Your instructions: Would you please copy every line below that includes the string "models"?

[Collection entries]
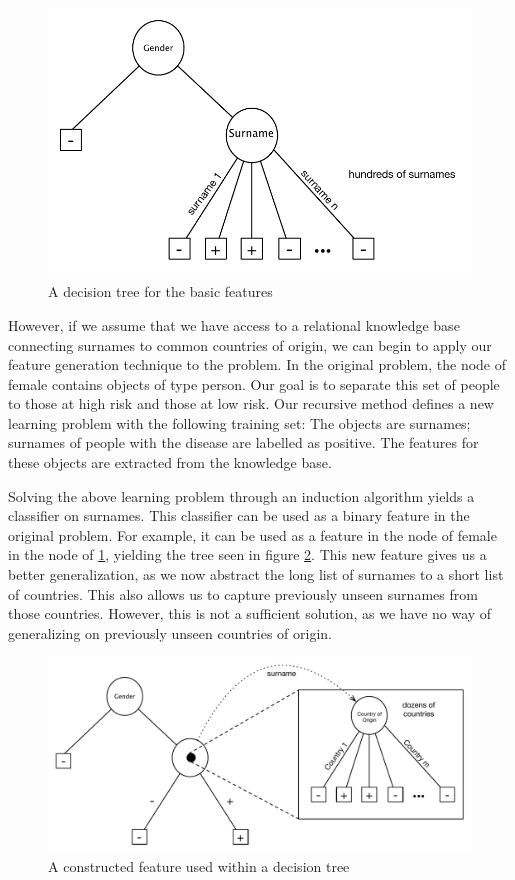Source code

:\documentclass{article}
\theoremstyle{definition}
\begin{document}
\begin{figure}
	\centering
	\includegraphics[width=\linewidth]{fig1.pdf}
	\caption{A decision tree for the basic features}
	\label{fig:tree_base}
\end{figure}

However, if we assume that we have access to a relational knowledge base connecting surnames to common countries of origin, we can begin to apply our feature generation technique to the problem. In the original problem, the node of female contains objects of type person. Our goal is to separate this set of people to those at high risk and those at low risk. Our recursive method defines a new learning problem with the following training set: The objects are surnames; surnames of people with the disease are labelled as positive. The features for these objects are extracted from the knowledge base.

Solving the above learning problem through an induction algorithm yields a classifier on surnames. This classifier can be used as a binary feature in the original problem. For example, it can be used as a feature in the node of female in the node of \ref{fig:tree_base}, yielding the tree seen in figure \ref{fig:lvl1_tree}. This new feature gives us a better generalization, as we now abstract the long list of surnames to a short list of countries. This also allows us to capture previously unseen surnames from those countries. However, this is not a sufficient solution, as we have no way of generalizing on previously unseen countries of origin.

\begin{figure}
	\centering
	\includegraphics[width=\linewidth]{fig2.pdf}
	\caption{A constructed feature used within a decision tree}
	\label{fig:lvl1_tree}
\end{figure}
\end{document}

...

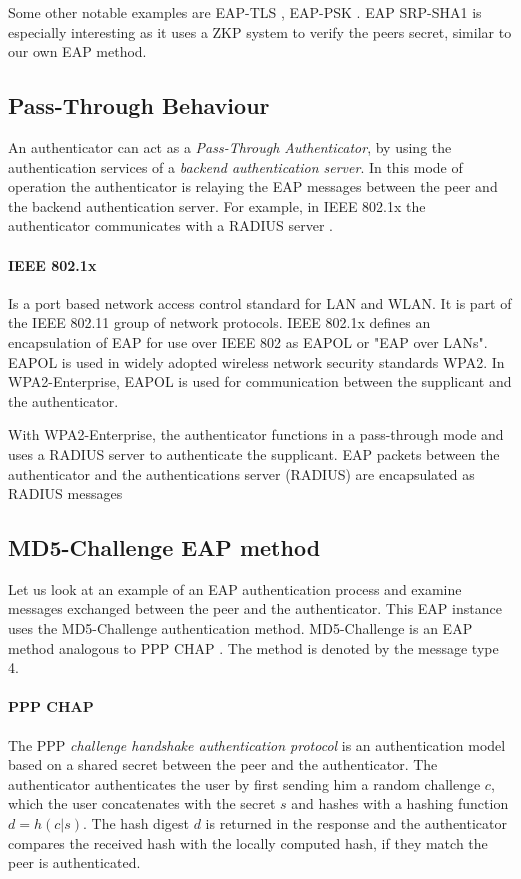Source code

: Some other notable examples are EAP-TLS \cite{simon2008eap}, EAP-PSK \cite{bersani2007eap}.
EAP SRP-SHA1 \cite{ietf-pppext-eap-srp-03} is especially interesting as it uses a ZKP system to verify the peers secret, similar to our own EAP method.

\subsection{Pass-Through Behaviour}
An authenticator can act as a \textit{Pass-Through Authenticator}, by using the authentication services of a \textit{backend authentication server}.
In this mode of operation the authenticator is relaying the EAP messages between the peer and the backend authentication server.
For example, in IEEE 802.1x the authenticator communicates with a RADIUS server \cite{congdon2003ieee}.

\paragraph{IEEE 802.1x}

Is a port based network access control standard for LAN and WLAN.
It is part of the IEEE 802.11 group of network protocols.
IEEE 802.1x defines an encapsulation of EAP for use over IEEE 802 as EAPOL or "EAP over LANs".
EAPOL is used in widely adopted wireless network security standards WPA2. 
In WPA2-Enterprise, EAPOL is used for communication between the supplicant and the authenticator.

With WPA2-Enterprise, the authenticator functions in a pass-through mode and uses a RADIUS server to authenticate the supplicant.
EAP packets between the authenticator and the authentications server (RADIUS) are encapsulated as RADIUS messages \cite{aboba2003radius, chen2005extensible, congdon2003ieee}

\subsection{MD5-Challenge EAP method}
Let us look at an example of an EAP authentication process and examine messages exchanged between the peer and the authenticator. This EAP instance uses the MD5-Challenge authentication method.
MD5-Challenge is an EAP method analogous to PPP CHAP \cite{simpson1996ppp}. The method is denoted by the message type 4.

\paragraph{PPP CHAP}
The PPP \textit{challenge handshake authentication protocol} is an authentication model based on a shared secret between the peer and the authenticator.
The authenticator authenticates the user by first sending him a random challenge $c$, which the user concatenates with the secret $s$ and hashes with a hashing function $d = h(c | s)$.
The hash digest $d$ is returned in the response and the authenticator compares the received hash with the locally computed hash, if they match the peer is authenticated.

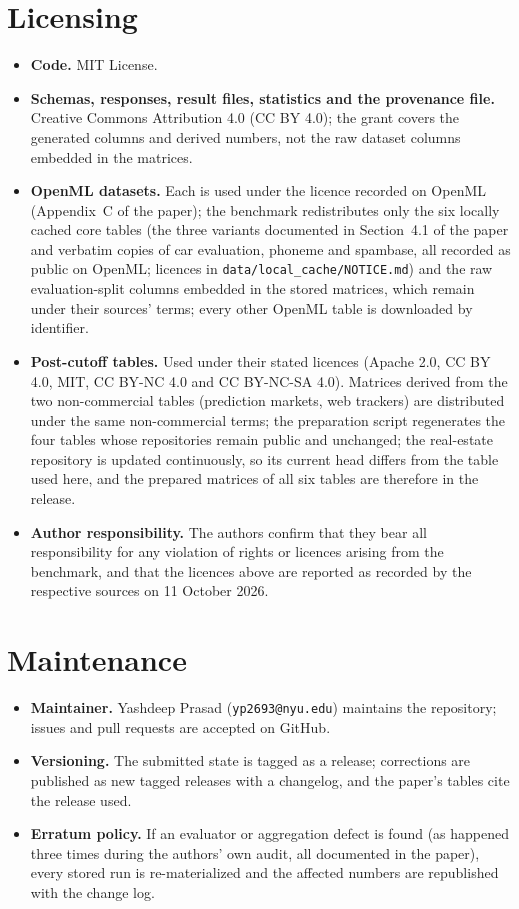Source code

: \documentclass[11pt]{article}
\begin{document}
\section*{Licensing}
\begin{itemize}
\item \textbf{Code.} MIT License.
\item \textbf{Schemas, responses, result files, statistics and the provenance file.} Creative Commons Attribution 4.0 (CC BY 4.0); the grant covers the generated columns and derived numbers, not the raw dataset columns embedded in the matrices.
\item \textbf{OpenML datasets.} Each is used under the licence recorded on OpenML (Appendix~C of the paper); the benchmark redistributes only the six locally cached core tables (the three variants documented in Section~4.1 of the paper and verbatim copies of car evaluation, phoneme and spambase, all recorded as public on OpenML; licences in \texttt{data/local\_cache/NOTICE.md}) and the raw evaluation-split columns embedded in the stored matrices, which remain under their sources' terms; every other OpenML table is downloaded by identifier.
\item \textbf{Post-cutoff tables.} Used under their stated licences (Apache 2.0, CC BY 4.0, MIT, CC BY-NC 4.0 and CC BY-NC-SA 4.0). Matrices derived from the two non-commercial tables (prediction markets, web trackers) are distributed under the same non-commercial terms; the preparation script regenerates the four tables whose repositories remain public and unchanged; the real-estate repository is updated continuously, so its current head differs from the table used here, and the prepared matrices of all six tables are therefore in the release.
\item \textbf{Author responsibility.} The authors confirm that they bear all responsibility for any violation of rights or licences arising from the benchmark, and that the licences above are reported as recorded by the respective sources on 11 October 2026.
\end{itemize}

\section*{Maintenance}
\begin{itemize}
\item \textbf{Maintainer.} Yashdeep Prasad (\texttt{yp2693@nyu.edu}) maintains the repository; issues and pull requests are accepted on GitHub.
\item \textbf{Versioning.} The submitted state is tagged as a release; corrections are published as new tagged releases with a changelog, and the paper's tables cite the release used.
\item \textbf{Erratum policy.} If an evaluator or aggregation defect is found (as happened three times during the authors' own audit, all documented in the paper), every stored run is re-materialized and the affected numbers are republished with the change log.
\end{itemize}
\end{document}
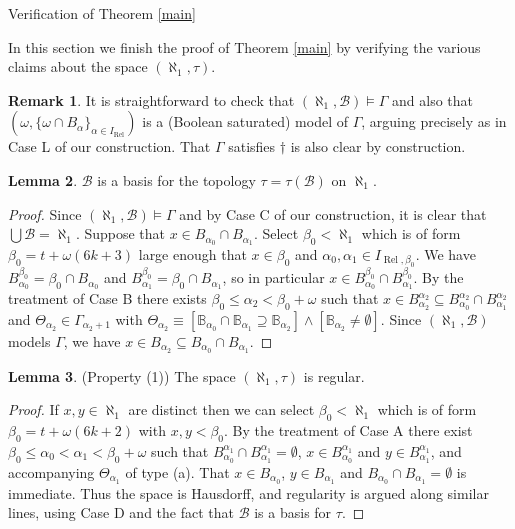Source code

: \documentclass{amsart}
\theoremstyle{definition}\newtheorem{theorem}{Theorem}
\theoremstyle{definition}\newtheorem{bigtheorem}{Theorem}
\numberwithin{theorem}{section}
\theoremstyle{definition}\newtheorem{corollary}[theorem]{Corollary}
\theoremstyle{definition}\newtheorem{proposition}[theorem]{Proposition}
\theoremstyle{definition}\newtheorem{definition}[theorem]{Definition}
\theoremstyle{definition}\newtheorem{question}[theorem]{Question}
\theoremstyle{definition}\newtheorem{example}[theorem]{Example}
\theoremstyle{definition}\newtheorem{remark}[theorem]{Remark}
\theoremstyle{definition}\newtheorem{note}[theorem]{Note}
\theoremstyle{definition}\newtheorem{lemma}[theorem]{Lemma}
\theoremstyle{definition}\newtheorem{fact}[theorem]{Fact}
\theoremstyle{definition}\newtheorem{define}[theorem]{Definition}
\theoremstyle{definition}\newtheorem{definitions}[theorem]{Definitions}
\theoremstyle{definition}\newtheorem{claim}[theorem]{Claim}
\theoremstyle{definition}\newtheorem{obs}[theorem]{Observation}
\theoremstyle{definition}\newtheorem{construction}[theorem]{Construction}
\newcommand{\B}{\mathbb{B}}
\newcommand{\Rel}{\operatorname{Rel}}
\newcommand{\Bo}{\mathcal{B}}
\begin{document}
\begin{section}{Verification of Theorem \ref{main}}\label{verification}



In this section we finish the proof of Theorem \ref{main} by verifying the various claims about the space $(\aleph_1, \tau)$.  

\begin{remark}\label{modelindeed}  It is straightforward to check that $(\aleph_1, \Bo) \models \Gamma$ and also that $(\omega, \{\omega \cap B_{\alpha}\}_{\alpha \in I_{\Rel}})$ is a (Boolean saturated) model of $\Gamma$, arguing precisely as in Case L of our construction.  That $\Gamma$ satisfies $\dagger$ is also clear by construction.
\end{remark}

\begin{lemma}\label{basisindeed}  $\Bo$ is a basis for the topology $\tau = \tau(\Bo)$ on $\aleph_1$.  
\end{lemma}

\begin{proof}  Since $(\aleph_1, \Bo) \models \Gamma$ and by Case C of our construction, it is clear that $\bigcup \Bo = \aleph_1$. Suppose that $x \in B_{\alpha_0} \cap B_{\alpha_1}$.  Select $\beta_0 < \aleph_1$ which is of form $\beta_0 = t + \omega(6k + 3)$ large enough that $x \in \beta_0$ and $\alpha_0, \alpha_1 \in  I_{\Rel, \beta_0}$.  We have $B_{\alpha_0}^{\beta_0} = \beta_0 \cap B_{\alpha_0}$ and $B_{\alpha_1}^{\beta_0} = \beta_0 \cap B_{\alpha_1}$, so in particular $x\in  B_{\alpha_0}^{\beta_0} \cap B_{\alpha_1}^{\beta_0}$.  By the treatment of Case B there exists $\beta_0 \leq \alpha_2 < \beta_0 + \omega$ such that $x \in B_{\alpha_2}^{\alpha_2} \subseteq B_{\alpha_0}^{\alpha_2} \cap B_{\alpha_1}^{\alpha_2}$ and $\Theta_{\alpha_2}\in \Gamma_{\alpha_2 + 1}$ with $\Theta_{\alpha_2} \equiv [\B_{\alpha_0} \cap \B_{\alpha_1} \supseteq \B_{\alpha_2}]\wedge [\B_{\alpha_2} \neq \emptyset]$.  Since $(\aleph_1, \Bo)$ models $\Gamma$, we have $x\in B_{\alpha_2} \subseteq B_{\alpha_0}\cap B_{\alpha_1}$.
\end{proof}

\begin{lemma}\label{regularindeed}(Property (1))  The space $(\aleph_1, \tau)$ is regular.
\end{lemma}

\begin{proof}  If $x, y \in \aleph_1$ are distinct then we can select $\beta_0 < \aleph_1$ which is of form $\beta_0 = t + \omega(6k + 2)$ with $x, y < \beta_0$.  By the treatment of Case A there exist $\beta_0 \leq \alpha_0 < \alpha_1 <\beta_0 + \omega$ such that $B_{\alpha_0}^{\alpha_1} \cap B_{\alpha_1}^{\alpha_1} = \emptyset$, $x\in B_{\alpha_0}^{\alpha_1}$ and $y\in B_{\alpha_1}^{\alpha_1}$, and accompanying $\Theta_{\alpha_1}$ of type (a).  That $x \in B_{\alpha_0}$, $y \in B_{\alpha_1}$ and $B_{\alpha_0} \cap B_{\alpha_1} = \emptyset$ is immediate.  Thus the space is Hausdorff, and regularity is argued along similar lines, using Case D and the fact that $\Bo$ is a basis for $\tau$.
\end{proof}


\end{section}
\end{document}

---

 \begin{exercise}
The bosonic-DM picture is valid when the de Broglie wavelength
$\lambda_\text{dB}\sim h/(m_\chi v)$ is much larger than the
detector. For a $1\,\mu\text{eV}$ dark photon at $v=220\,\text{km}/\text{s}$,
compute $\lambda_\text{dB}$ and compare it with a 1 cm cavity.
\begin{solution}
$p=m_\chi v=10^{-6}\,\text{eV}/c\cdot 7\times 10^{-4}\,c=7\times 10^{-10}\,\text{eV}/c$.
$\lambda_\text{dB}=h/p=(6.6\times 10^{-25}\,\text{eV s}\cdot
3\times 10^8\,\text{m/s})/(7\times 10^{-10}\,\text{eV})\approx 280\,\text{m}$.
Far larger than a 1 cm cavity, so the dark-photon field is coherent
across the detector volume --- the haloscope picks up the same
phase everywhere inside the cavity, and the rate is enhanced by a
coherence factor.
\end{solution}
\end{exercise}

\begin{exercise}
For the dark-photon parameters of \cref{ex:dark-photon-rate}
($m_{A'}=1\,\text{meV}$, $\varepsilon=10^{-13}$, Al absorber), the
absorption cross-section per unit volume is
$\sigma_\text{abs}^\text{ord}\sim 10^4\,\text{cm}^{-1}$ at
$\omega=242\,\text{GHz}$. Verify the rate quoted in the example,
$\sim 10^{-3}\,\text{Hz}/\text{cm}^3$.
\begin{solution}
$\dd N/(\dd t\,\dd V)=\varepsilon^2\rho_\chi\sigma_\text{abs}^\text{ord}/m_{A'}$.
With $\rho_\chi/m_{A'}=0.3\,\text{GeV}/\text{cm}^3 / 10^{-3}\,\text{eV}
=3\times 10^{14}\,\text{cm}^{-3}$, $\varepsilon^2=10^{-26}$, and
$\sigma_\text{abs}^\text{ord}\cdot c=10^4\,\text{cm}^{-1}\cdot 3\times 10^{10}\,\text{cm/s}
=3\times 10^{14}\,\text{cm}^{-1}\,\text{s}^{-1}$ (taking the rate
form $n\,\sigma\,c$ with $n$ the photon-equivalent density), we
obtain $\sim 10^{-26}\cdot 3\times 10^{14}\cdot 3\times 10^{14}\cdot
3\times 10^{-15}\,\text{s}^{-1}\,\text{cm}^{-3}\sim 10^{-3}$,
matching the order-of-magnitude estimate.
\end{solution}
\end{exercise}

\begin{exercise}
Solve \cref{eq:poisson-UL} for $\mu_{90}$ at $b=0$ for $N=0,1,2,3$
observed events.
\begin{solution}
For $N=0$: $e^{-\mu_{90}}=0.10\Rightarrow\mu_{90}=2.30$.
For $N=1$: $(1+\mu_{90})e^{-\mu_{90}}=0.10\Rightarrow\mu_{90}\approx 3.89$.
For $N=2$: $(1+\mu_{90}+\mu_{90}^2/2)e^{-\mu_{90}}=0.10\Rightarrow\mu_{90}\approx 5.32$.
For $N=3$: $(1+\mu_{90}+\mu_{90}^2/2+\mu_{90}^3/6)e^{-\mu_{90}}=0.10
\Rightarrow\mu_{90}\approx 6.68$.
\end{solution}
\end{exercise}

Result of the task:
\begin{remark}\label{modelindeed}  It is straightforward to check that $(\aleph_1, \Bo) \models \Gamma$ and also that $(\omega, \{\omega \cap B_{\alpha}\}_{\alpha \in I_{\Rel}})$ is a (Boolean saturated) model of $\Gamma$, arguing precisely as in Case L of our construction.  That $\Gamma$ satisfies $\dagger$ is also clear by construction.
\begin{proof}  Since $(\aleph_1, \Bo) \models \Gamma$ and by Case C of our construction, it is clear that $\bigcup \Bo = \aleph_1$. Suppose that $x \in B_{\alpha_0} \cap B_{\alpha_1}$.  Select $\beta_0 < \aleph_1$ which is of form $\beta_0 = t + \omega(6k + 3)$ large enough that $x \in \beta_0$ and $\alpha_0, \alpha_1 \in  I_{\Rel, \beta_0}$.  We have $B_{\alpha_0}^{\beta_0} = \beta_0 \cap B_{\alpha_0}$ and $B_{\alpha_1}^{\beta_0} = \beta_0 \cap B_{\alpha_1}$, so in particular $x\in  B_{\alpha_0}^{\beta_0} \cap B_{\alpha_1}^{\beta_0}$.  By the treatment of Case B there exists $\beta_0 \leq \alpha_2 < \beta_0 + \omega$ such that $x \in B_{\alpha_2}^{\alpha_2} \subseteq B_{\alpha_0}^{\alpha_2} \cap B_{\alpha_1}^{\alpha_2}$ and $\Theta_{\alpha_2}\in \Gamma_{\alpha_2 + 1}$ with $\Theta_{\alpha_2} \equiv [\B_{\alpha_0} \cap \B_{\alpha_1} \supseteq \B_{\alpha_2}]\wedge [\B_{\alpha_2} \neq \emptyset]$.  Since $(\aleph_1, \Bo)$ models $\Gamma$, we have $x\in B_{\alpha_2} \subseteq B_{\alpha_0}\cap B_{\alpha_1}$.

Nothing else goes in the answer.